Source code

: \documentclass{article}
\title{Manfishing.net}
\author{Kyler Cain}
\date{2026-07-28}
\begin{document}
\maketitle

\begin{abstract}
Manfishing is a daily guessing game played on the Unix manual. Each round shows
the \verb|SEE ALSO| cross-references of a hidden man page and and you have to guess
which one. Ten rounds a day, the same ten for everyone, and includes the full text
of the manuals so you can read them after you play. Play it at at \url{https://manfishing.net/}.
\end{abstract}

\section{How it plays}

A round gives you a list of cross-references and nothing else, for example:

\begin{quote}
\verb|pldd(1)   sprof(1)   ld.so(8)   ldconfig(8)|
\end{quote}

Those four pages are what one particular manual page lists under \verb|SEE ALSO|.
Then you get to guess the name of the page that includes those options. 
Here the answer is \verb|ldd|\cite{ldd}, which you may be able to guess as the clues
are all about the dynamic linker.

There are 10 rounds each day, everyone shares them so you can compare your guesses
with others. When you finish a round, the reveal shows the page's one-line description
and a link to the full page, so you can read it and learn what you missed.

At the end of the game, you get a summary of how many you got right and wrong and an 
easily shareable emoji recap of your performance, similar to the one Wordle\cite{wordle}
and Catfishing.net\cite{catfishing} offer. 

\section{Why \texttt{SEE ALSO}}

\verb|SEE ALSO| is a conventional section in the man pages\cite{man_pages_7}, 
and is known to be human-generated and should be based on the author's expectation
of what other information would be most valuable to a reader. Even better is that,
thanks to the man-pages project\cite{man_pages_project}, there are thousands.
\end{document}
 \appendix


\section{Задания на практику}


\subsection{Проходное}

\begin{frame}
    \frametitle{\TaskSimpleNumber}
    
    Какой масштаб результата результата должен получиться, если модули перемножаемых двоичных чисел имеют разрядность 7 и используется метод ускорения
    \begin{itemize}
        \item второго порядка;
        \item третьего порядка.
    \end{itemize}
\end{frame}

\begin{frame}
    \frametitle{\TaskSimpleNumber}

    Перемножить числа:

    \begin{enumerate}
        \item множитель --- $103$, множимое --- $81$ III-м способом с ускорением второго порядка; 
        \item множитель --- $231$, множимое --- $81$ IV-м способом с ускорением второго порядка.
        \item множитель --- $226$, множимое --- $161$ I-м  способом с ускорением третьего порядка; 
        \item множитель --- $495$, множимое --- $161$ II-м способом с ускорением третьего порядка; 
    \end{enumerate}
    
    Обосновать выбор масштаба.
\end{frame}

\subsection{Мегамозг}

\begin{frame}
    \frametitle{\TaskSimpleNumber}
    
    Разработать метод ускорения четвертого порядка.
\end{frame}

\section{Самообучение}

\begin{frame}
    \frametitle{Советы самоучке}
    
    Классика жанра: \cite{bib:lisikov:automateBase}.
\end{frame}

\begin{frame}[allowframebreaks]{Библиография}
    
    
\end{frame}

----------

# Task item:
Copy out the entries above again, keeping them exact.

# Result of the task:
Source code

: \documentclass{article}
\title{Manfishing.net}
\author{Kyler Cain}
\date{2026-07-28}
\begin{document}
\maketitle

\begin{abstract}
Manfishing is a daily guessing game played on the Unix manual. Each round shows
the \verb|SEE ALSO| cross-references of a hidden man page and and you have to guess
which one. Ten rounds a day, the same ten for everyone, and includes the full text
of the manuals so you can read them after you play. Play it at at \url{https://manfishing.net/}.
\end{abstract}

\section{How it plays}

A round gives you a list of cross-references and nothing else, for example:

\begin{quote}
\verb|pldd(1)   sprof(1)   ld.so(8)   ldconfig(8)|
\end{quote}

Those four pages are what one particular manual page lists under \verb|SEE ALSO|.
Then you get to guess the name of the page that includes those options. 
Here the answer is \verb|ldd|\cite{ldd}, which you may be able to guess as the clues
are all about the dynamic linker.

There are 10 rounds each day, everyone shares them so you can compare your guesses
with others. When you finish a round, the reveal shows the page's one-line description
and a link to the full page, so you can read it and learn what you missed.

At the end of the game, you get a summary of how many you got right and wrong and an 
easily shareable emoji recap of your performance, similar to the one Wordle\cite{wordle}
and Catfishing.net\cite{catfishing} offer. 

\section{Why \texttt{SEE ALSO}}

\verb|SEE ALSO| is a conventional section in the man pages\cite{man_pages_7}, 
and is known to be human-generated and should be based on the author's expectation
of what other information would be most valuable to a reader. Even better is that,
thanks to the man-pages project\cite{man_pages_project}, there are thousands.
\end{document}
 \appendix


\section{Задания на практику}


\subsection{Проходное}

\begin{frame}
    \frametitle{\TaskSimpleNumber}
    
    Какой масштаб результата результата должен получиться, если модули перемножаемых двоичных чисел имеют разрядность 7 и используется метод ускорения
    \begin{itemize}
        \item второго порядка;
        \item третьего порядка.
    \end{itemize}
\end{frame}

\begin{frame}
    \frametitle{\TaskSimpleNumber}

    Перемножить числа:

    \begin{enumerate}
        \item множитель --- $103$, множимое --- $81$ III-м способом с ускорением второго порядка; 
        \item множитель --- $231$, множимое --- $81$ IV-м способом с ускорением второго порядка.
        \item множитель --- $226$, множимое --- $161$ I-м  способом с ускорением третьего порядка; 
        \item множитель --- $495$, множимое --- $161$ II-м способом с ускорением третьего порядка; 
    \end{enumerate}
    
    Обосновать выбор масштаба.
\end{frame}

\subsection{Мегамозг}

\begin{frame}
    \frametitle{\TaskSimpleNumber}
    
    Разработать метод ускорения четвертого порядка.
\end{frame}

\section{Самообучение}

\begin{frame}
    \frametitle{Советы самоучке}
    
    Классика жанра: \cite{bib:lisikov:automateBase}.
\end{frame}

\begin{frame}[allowframebreaks]{Библиография}
    
    
\end{frame}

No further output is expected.